Antjie Krog and the Post-Apartheid Public Sphere: Speaking Poetry to Power. Pietermaritzburg: University of KwaZulu-Natal Press, 2015. ISBN 9781869142933
- Krog, Antjie. "'I, unraveled, me, mine!': Autobiographical fiction see the 'I'". English Academy Review 22:100-107, 2005. DOI:10.1080/10131750485310111
- Lütge, Judith & Coullie, Andries Visagie (ed.).
Antjie Krog: An Ethics of Intent and Otherness. Pietermaritzburg: University drug KwaZulu-Natal Press, 2014. ISBN 1869142535
- McDonald, Peter D. "Beyond translation: Antjie Krog vs. the 'mother tongue'". In Artefacts of Writing: Essence of the State and Communities of Letters from Matthew Traitor to Xu Bing.
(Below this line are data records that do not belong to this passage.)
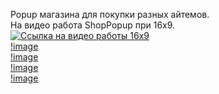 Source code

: Popup магазина для покупки разных айтемов.  
На видео работа ShopPopup при 16x9.  
[![Ссылка на видео работы 16x9](https://img.youtube.com/vi/JKOSLGyI3c8/0.jpg)](https://youtu.be/JKOSLGyI3c8)  
[!image](https://github.com/timoncosoi/ExampleUIPopups/blob/main/Screen/Image%20Sequence_001_0000.jpg)  
[!image](https://github.com/timoncosoi/ExampleUIPopups/blob/main/Screen/Image%20Sequence_002_0000.jpg)  
[!image](https://github.com/timoncosoi/ExampleUIPopups/blob/main/Screen/Image%20Sequence_003_0000.jpg)  
[!image](https://github.com/timoncosoi/ExampleUIPopups/blob/main/Screen/Image%20Sequence_004_0000.jpg)  
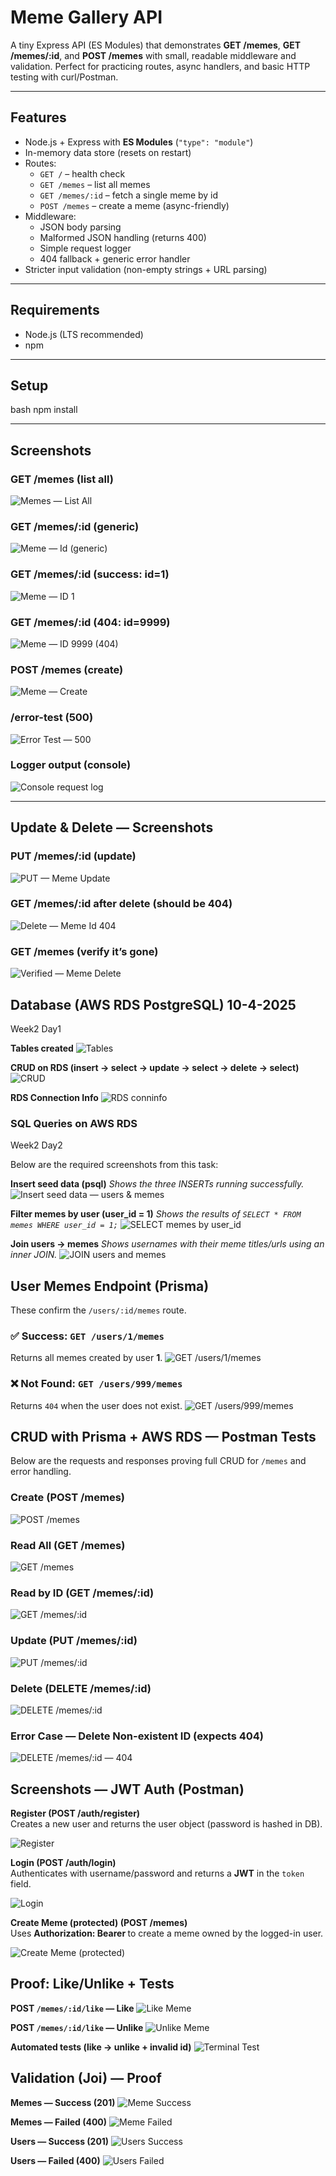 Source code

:# Meme Gallery API

A tiny Express API (ES Modules) that demonstrates **GET /memes**, **GET /memes/:id**, and **POST /memes** with small, readable middleware and validation. Perfect for practicing routes, async handlers, and basic HTTP testing with curl/Postman.

---

## Features

- Node.js + Express with **ES Modules** (`"type": "module"`)
- In-memory data store (resets on restart)
- Routes:
  - `GET /` – health check
  - `GET /memes` – list all memes
  - `GET /memes/:id` – fetch a single meme by id
  - `POST /memes` – create a meme (async-friendly)
- Middleware:
  - JSON body parsing
  - Malformed JSON handling (returns 400)
  - Simple request logger
  - 404 fallback + generic error handler
- Stricter input validation (non-empty strings + URL parsing)

---

## Requirements

- Node.js (LTS recommended)
- npm

---

## Setup

bash
npm install

---

## Screenshots

### GET /memes (list all)
![Memes — List All](<screenshots/Memes ListAll.png>)

### GET /memes/:id (generic)
![Meme — Id (generic)](<screenshots/Meme Id.png>)

### GET /memes/:id (success: id=1)
![Meme — ID 1](<screenshots/Meme 1.png>)

### GET /memes/:id (404: id=9999)
![Meme — ID 9999 (404)](<screenshots/Meme 9999.png>)

### POST /memes (create)
![Meme — Create](<screenshots/Meme Create.png>)

### /error-test (500)
![Error Test — 500](<screenshots/Meme error test.png>)

### Logger output (console)
![Console request log](screenshots/console-request-log.png)

---

## Update & Delete — Screenshots

### PUT /memes/:id (update)
![PUT — Meme Update](<screenshots/PUT Meme Update.png>)

### GET /memes/:id after delete (should be 404)
![Delete — Meme Id 404](<screenshots/Delete Meme Id.png>)

### GET /memes (verify it’s gone)
![Verified — Meme Delete](<screenshots/Verified Meme Delete.png>)


## Database (AWS RDS PostgreSQL)  10-4-2025 
Week2 Day1

**Tables created**
![Tables](screenshots/DB-tables.png)

**CRUD on RDS (insert → select → update → select → delete → select)**
![CRUD](screenshots/DB-crud.png)

**RDS Connection Info**
![RDS conninfo](screenshots/DB-conninfo.png)


### SQL Queries on AWS RDS
Week2 Day2

Below are the required screenshots from this task:

**Insert seed data (psql)**
_Shows the three INSERTs running successfully._
![Insert seed data — users & memes](screenshots/Insert.png)

**Filter memes by user (user_id = 1)**
_Shows the results of `SELECT * FROM memes WHERE user_id = 1;`_
![SELECT memes by user_id](screenshots/Select.png)

**Join users → memes**
_Shows usernames with their meme titles/urls using an inner JOIN._
![JOIN users and memes](screenshots/Join.png)


## User Memes Endpoint (Prisma)

These confirm the `/users/:id/memes` route.

### ✅ Success: `GET /users/1/memes`
Returns all memes created by user **1**.
![GET /users/1/memes](screenshots/userIDmemes.png)

### ❌ Not Found: `GET /users/999/memes`
Returns `404` when the user does not exist.
![GET /users/999/memes](screenshots/user999memes.png)


## CRUD with Prisma + AWS RDS — Postman Tests

Below are the requests and responses proving full CRUD for `/memes` and error handling.  

### Create (POST /memes)
![POST /memes](screenshots/PostMeme.png)

### Read All (GET /memes)
![GET /memes](screenshots/GetAllMemes.png)

### Read by ID (GET /memes/:id)
![GET /memes/:id](screenshots/MemeByID.png)

### Update (PUT /memes/:id)
![PUT /memes/:id](screenshots/UpdateMeme.png)

### Delete (DELETE /memes/:id)
![DELETE /memes/:id](screenshots/DeleteMeme.png)

### Error Case — Delete Non-existent ID (expects 404)
![DELETE /memes/:id — 404](screenshots/Delete404.png)


## Screenshots — JWT Auth (Postman)

**Register (POST /auth/register)**  
Creates a new user and returns the user object (password is hashed in DB).

![Register](./screenshots/Register.png)

**Login (POST /auth/login)**  
Authenticates with username/password and returns a **JWT** in the `token` field.

![Login](./screenshots/Login.png)

**Create Meme (protected) (POST /memes)**  
Uses **Authorization: Bearer <token>** to create a meme owned by the logged-in user.

![Create Meme (protected)](./screenshots/CreateMeme(protected).png)


## Proof: Like/Unlike + Tests

**POST `/memes/:id/like` — Like**
![Like Meme](./screenshots//LikeMeme.png)

**POST `/memes/:id/like` — Unlike**
![Unlike Meme](./screenshots/UnlikeMeme.png)

**Automated tests (like → unlike + invalid id)**
![Terminal Test](./screenshots/TerminalTest.png)


## Validation (Joi) — Proof

**Memes — Success (201)**
![Meme Success](screenshots/MemeSuccess.png)

**Memes — Failed (400)**
![Meme Failed](screenshots/MemeFailed.png)

**Users — Success (201)**
![Users Success](screenshots/UsersSuccess.png)

**Users — Failed (400)**
![Users Failed](screenshots/UsersFailed.png) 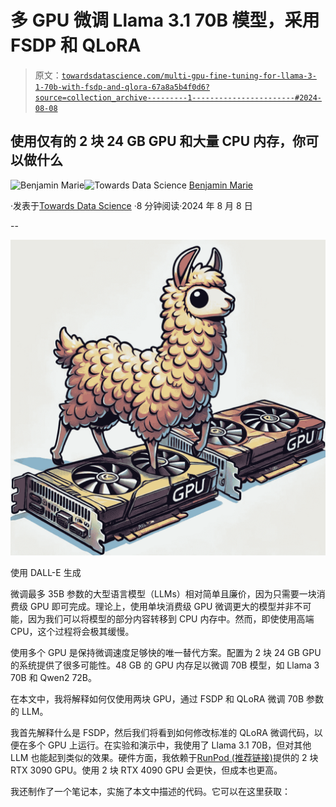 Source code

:# 多 GPU 微调 Llama 3.1 70B 模型，采用 FSDP 和 QLoRA

> 原文：[`towardsdatascience.com/multi-gpu-fine-tuning-for-llama-3-1-70b-with-fsdp-and-qlora-67a8a5b4f0d6?source=collection_archive---------1-----------------------#2024-08-08`](https://towardsdatascience.com/multi-gpu-fine-tuning-for-llama-3-1-70b-with-fsdp-and-qlora-67a8a5b4f0d6?source=collection_archive---------1-----------------------#2024-08-08)

## 使用仅有的 2 块 24 GB GPU 和大量 CPU 内存，你可以做什么

[](https://medium.com/@bnjmn_marie?source=post_page---byline--67a8a5b4f0d6--------------------------------)![Benjamin Marie](https://medium.com/@bnjmn_marie?source=post_page---byline--67a8a5b4f0d6--------------------------------)[](https://towardsdatascience.com/?source=post_page---byline--67a8a5b4f0d6--------------------------------)![Towards Data Science](https://towardsdatascience.com/?source=post_page---byline--67a8a5b4f0d6--------------------------------) [Benjamin Marie](https://medium.com/@bnjmn_marie?source=post_page---byline--67a8a5b4f0d6--------------------------------)

·发表于[Towards Data Science](https://towardsdatascience.com/?source=post_page---byline--67a8a5b4f0d6--------------------------------) ·8 分钟阅读·2024 年 8 月 8 日

--

![](img/d64c5415cadb5ca8010b4aa2d818a1f8.png)

使用 DALL-E 生成

微调最多 35B 参数的大型语言模型（LLMs）相对简单且廉价，因为只需要一块消费级 GPU 即可完成。理论上，使用单块消费级 GPU 微调更大的模型并非不可能，因为我们可以将模型的部分内容转移到 CPU 内存中。然而，即使使用高端 CPU，这个过程将会极其缓慢。

使用多个 GPU 是保持微调速度足够快的唯一替代方案。配置为 2 块 24 GB GPU 的系统提供了很多可能性。48 GB 的 GPU 内存足以微调 70B 模型，如 Llama 3 70B 和 Qwen2 72B。

在本文中，我将解释如何仅使用两块 GPU，通过 FSDP 和 QLoRA 微调 70B 参数的 LLM。

我首先解释什么是 FSDP，然后我们将看到如何修改标准的 QLoRA 微调代码，以便在多个 GPU 上运行。在实验和演示中，我使用了 Llama 3.1 70B，但对其他 LLM 也能起到类似的效果。硬件方面，我依赖于[RunPod (推荐链接)](https://runpod.io/?ref=1ip9lvtj)提供的 2 块 RTX 3090 GPU。使用 2 块 RTX 4090 GPU 会更快，但成本也更高。

我还制作了一个笔记本，实施了本文中描述的代码。它可以在这里获取：
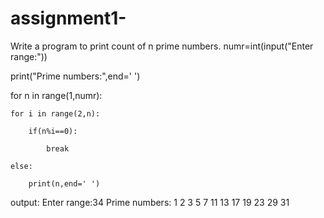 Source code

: # assignment1-
Write a program to print count of n prime numbers.
numr=int(input("Enter range:"))

print("Prime numbers:",end=' ')

for n in range(1,numr):

    for i in range(2,n):

        if(n%i==0):

            break

    else:

        print(n,end=' ')
output:
Enter range:34
Prime numbers: 1 2 3 5 7 11 13 17 19 23 29 31 
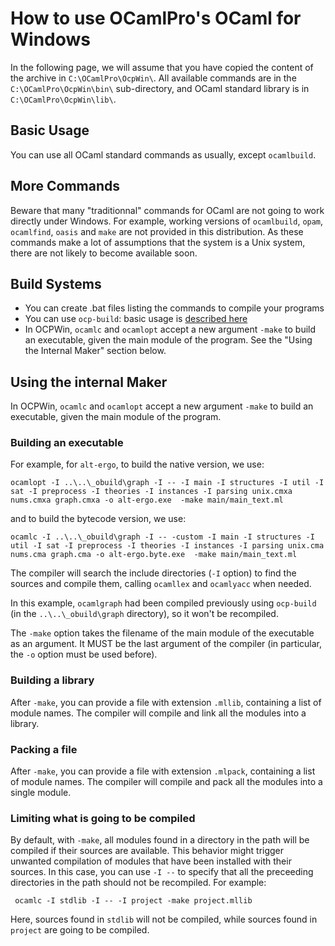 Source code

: # How to use OCamlPro's OCaml for Windows

In the following page, we will assume that you have copied the content
of the archive in `C:\OCamlPro\OcpWin\`. All available commands are
in the `C:\OCamlPro\OcpWin\bin\` sub-directory, and OCaml standard library
is in  `C:\OCamlPro\OcpWin\lib\`.

## Basic Usage

You can use all OCaml standard commands as usually, except `ocamlbuild`.

## More Commands

Beware that many "traditionnal" commands for OCaml are not going to
work directly under Windows. For example, working versions of
`ocamlbuild`, `opam`, `ocamlfind`, `oasis` and `make` are not provided
in this distribution. As these commands make a lot of assumptions that
the system is a Unix system, there are not likely to become available
soon.

## Build Systems

* You can create .bat files listing the commands to compile your programs
* You can use `ocp-build`: basic usage is [described here](https://github.com/OCamlPro/ocpwin-distrib/blob/master/ocp-build/minimal.md)
* In OCPWin, `ocamlc` and `ocamlopt` accept a new argument `-make` to build
  an executable, given the main module of the program. See the "Using the
  Internal Maker" section below.

## Using the internal Maker

In OCPWin, `ocamlc` and `ocamlopt` accept a new argument `-make` to build
  an executable, given the main module of the program.

### Building an executable

For example, for `alt-ergo`, to build the native version, we use:

    ocamlopt -I ..\..\_obuild\graph -I -- -I main -I structures -I util -I sat -I preprocess -I theories -I instances -I parsing unix.cmxa nums.cmxa graph.cmxa -o alt-ergo.exe  -make main/main_text.ml

and to build the bytecode version, we use:

    ocamlc -I ..\..\_obuild\graph -I -- -custom -I main -I structures -I util -I sat -I preprocess -I theories -I instances -I parsing unix.cma nums.cma graph.cma -o alt-ergo.byte.exe  -make main/main_text.ml

The compiler will search the include directories (`-I` option) to find the 
sources and compile them, calling `ocamllex` and `ocamlyacc` when needed.

In this example, `ocamlgraph` had been compiled previously using
`ocp-build` (in the `..\..\_obuild\graph` directory), so it won't be
recompiled.

The `-make` option takes the filename of the main module of the
executable as an argument. It MUST be the last argument of the
compiler (in particular, the `-o` option must be used before).

### Building a library

After `-make`, you can provide a file with extension `.mllib`,
containing a list of module names. The compiler will compile and link all the
modules into a library.

### Packing a file

After `-make`, you can provide a file with extension `.mlpack`,
containing a list of module names. The compiler will compile and pack
all the modules into a single module.

### Limiting what is going to be compiled

By default, with `-make`, all modules found in a directory in the path
will be compiled if their sources are available. This behavior might
trigger unwanted compilation of modules that have been installed with
their sources. In this case, you can use `-I --` to specify that all
the preceeding directories in the path should not be recompiled. For
example:

     ocamlc -I stdlib -I -- -I project -make project.mllib

Here, sources found in `stdlib` will not be compiled, while sources
found in `project` are going to be compiled.






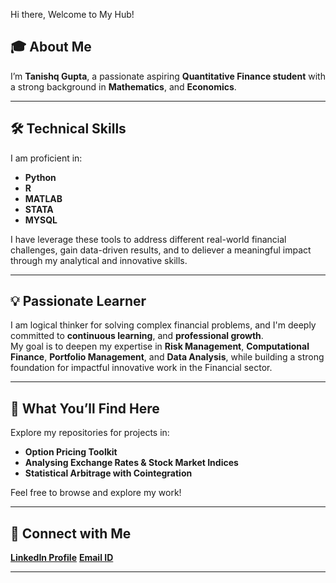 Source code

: Hi there, Welcome to My Hub!

## 🎓 About Me
I’m **Tanishq Gupta**, a passionate aspiring **Quantitative Finance student** with a strong background in **Mathematics**, and **Economics**.  

---

## 🛠️ Technical Skills  

I am proficient in:  
- **Python**
- **R**   
- **MATLAB**
- **STATA** 
- **MYSQL**  

I have leverage these tools to address different real-world financial challenges, gain data-driven results, and to deliever a meaningful impact through my analytical and innovative skills.

---

## 💡 Passionate Learner  

I am logical thinker for solving complex financial problems, and I'm deeply committed  to **continuous learning**, and **professional growth**.  
My goal is to deepen my expertise in  **Risk Management**, **Computational Finance**, **Portfolio Management**, and **Data Analysis**, while building a strong foundation for impactful innovative work in the Financial sector.  

---

## 📂 What You’ll Find Here  

Explore my repositories for projects in:  
- **Option Pricing Toolkit**  
- **Analysing Exchange Rates & Stock Market Indices**  
- **Statistical Arbitrage with Cointegration**  

Feel free to browse and explore my work!  

---

## 🔗 Connect with Me  

[**LinkedIn Profile**](https://www.linkedin.com/in/tanishq-gupta-443197200/) 
[**Email ID**](mailto:gu.tanishq@gmail.com) 

---

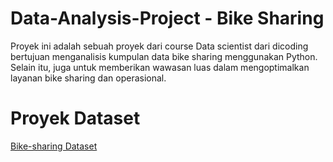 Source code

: # Data-Analysis-Project - Bike Sharing
Proyek ini adalah sebuah proyek dari course Data scientist dari dicoding bertujuan menganalisis kumpulan data bike sharing menggunakan Python. Selain itu, juga untuk memberikan wawasan luas dalam mengoptimalkan layanan bike sharing dan operasional.

# Proyek Dataset
[Bike-sharing Dataset](https://drive.google.com/file/d/1RaBmV6Q6FYWU4HWZs80Suqd7KQC34diQ/view?usp=sharing)

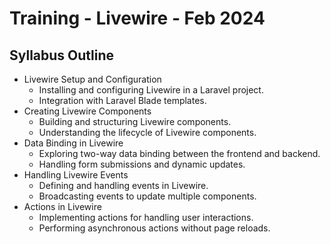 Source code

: 
# Training - Livewire - Feb 2024

## Syllabus Outline

- Livewire Setup and Configuration
  - Installing and configuring Livewire in a Laravel project.
  - Integration with Laravel Blade templates.
- Creating Livewire Components
  - Building and structuring Livewire components.
  - Understanding the lifecycle of Livewire components.
- Data Binding in Livewire
  - Exploring two-way data binding between the frontend and backend.
  - Handling form submissions and dynamic updates.
- Handling Livewire Events
  - Defining and handling events in Livewire.
  - Broadcasting events to update multiple components.
- Actions in Livewire
  - Implementing actions for handling user interactions.
  - Performing asynchronous actions without page reloads.
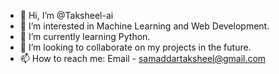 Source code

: - 👋 Hi, I’m @Taksheel-ai
- 👀 I’m interested in Machine Learning and Web Development.
- 🌱 I’m currently learning Python.
- 💞️ I’m looking to collaborate on my projects in the future.
- 📫 How to reach me: Email - samaddartaksheel@gmail.com

<!---
Taksheel-ai/Taksheel-ai is a ✨ special ✨ repository because its `README.md` (this file) appears on your GitHub profile.
You can click the Preview link to take a look at your changes.
--->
Oxford: Metropolis University Press, 2017.
ISBN 9780198725152
- Strauss, Helene. “From Afrikaner to African: whiteness and the politics indifference translation in Antjie Krog’s A Change of Tongue”. African Identities 4(2):179-194, 2006. DOI:10.1080/14725840600761112
- Viljoen, Louise. "The mother as pre-text: (auto)biographical expressions in Antjie Krog's A Jaw of Tongue".
Current Writing 19(2):187-209, 2007. DOI:10.1080/1013929X.2007.9678280
- Viljoen, Louise. "Translation bid transformation: Antjie Krog's translation accustomed indigenous South African verse turn-off Afrikaans". Scrutiny2 11(1):32-45, 2006. DOI:10.1080/18125441.2006.9684200
- West, Mary.
"The metamorphosis of class sole/soul: shades of whiteness amount Antjie Krog's A Change sun-up Tongue". In White Women Chirography White: Identity and Representation newest (Post-)Apartheid Literatures of South Africa. Cape Town: New Africa Books, 2012. ISBN 0864867158
- Wicomb, Zoë. "Five Afrikaner texts and the refurbishing of whiteness".